(EXERCISE DIRECTIONS) Within the records, say how many lines include the word "where"; the answer should be the number and no more.

(SUPPLIED MATERIAL)
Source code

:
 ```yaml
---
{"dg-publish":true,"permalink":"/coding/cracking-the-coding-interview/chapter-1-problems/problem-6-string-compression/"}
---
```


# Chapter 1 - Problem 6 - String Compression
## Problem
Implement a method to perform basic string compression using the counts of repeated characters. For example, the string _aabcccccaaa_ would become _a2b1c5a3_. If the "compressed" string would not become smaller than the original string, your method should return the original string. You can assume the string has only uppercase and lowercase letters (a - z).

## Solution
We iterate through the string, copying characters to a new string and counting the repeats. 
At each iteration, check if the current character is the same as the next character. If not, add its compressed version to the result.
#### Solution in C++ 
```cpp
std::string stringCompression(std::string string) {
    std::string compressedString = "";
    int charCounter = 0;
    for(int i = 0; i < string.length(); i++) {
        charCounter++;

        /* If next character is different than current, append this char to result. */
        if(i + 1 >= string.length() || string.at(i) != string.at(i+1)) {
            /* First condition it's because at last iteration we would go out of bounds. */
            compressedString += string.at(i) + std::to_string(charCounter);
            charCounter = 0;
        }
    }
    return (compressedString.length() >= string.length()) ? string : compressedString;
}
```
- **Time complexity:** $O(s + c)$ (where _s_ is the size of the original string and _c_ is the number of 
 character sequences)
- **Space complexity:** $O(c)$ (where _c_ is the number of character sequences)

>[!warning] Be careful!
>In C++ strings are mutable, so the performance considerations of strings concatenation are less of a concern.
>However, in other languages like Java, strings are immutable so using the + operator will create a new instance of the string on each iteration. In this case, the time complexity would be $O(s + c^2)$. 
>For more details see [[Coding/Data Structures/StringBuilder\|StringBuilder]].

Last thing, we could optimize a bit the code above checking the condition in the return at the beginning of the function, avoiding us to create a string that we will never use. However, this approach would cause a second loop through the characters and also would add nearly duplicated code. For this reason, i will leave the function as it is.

(RESULT) 2